Erstens. Für Familien mit Kindern und für schwerbehinderte Menschen fördern wir schon jetzt das Wohneigentum sowie das Mehrgenerationenwohnen. Fördermaßnahmen sind der Neubau einschließlich der energiesparenden Bauweise, der Aus- und Umbau sowie die Erweiterung von Eigenheimen für Familien mit drei und mehr Kindern.

Zweitens. Für Senioren fördern wir den Neubau von Altenwohnungen, die altengerechte Anpassung im Wohnungsbestand und vor allen Dingen auch den barrierefreien Zugang. Neue Wohnformen im Alter fördern wir als Neubaumaßnahmen sowie Um- und Ausbaumaßnahmen für Wohngruppen und Wohngemeinschaften.

Drittens. Um die Energieeffizienz im Wohnungsbestand zu verbessern, fördern wir die energetische Wohngebäudesanierung sowohl für selbstgenutztes Wohneigentum als auch im Mietwohnungsbestand.

Meine Damen und Herren, allein diese drei Beispiele zeigen, dass wir mit unserem aktuellen Wohnraumförderprogramm für die derzeitigen Herausforderungen des demografischen Wandels an den Wohnraumbedarf gut aufgestellt sind.
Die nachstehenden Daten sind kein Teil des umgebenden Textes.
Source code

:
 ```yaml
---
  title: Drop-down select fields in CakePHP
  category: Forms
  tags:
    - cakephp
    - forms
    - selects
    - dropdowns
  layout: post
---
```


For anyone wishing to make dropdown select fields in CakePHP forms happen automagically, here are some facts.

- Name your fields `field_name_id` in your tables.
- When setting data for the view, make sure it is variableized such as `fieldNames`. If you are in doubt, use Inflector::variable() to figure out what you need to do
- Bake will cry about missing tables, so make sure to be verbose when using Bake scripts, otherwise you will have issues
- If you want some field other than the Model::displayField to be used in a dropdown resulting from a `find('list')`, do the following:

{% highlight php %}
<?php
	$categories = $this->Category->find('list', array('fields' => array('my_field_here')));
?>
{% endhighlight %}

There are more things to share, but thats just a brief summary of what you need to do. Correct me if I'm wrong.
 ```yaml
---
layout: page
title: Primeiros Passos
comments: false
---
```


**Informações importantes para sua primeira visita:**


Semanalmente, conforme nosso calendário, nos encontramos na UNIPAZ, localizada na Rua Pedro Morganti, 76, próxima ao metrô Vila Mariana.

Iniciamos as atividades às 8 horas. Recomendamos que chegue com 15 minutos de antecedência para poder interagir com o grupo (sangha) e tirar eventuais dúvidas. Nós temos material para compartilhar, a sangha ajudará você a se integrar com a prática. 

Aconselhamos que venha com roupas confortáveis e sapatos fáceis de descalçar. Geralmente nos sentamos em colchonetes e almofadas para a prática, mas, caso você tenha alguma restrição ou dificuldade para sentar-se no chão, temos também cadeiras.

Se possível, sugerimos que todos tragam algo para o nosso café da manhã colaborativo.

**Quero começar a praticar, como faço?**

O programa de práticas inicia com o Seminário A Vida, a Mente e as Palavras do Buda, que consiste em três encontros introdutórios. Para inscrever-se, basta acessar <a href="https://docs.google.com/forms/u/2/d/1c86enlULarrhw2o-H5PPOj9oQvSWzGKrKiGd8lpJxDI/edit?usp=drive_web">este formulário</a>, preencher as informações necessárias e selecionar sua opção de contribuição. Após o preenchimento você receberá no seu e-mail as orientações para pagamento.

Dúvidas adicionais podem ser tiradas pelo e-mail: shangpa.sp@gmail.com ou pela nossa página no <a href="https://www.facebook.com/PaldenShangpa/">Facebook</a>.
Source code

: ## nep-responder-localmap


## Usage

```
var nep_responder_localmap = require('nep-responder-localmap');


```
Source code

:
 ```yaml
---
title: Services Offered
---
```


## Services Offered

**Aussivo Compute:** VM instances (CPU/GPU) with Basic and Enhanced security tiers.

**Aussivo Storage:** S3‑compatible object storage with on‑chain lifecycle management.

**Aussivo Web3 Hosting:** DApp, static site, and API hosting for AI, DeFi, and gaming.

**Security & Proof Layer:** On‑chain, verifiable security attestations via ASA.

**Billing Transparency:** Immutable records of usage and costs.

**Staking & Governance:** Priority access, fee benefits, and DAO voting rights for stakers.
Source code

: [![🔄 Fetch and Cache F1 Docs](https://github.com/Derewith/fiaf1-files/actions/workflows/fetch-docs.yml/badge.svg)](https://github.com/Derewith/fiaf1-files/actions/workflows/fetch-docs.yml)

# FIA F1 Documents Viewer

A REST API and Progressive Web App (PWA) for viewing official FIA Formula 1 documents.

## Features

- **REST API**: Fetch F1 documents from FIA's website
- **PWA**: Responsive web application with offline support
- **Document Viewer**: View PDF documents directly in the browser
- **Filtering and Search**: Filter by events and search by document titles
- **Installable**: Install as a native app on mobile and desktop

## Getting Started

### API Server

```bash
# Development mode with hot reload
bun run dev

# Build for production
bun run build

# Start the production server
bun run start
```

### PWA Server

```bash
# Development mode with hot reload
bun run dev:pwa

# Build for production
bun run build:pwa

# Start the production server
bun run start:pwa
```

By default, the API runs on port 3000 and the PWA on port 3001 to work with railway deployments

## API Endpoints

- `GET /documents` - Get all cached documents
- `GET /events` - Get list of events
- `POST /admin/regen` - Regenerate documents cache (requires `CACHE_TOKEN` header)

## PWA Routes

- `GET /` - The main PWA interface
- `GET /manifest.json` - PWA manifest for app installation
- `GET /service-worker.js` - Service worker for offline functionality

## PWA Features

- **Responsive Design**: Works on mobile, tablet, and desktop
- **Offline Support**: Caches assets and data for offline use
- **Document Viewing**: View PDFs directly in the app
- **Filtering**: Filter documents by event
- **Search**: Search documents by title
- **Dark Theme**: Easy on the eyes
Dies wird uns von den wohnungswirtschaftlichen Verbänden immer wieder bestätigt, mit denen wir regelmäßig das Gespräch führen.

Meine Damen und Herren, ich möchte Ihnen an dieser Stelle eines besonders deutlich sagen: Nur in Gesprächen mit den verantwortlich Handelnden vor Ort können Sie erfahren, wo der Schuh drückt. Genau das machen wir regelmäßig. Genau darauf passen wir unsere Wohnraumförderprogramme an. Das geht schnell, flexibel und unbürokratisch, viel schneller, als es ein Gesetz jemals könnte.

(Beifall bei der CDU und bei der FDP)

Ich möchte an dieser Stelle gerne die Gelegenheit nutzen, Herr Jüttner, weitere Beispiele erfolgreicher Baupolitik dieser Landesregierung zu benennen: Die Städtebauförderung wird mit einer Gesamtinvestitionssumme von rund 76 Millionen Euro weiter ausgebaut. Neue Programmkomponenten wie Stadtumbau West sowie Aktive Stadt- und Ortsteilzentren werden mit Landesmitteln gegenfinanziert. Mehr als 60 Gemeinden und Städte haben daneben Budgets aus dem Europäischen Fonds für Regionale Entwicklung erhalten. Für die Stadtentwicklung kann damit bis zum Jahr 2013 ein Investitionsvolumen von sage und schreibe rund 157 Millionen Euro eingesetzt werden. Finanzschwachen Kommunen haben wir die Mög

lichkeit eröffnet, Zuschüsse zur energetischen Sanierung von öffentlichen Gebäuden, wie z. B. Kindergärten, Schulen oder Begegnungsstätten, zu erhalten. Hierfür sind in Niedersachsen Investitionen in Höhe von 57 Millionen Euro vorgesehen.

Meine Damen und Herren, dies zeigt für mich eines ganz deutlich: Unsere Schwerpunkte sind schon jetzt richtig gewählt.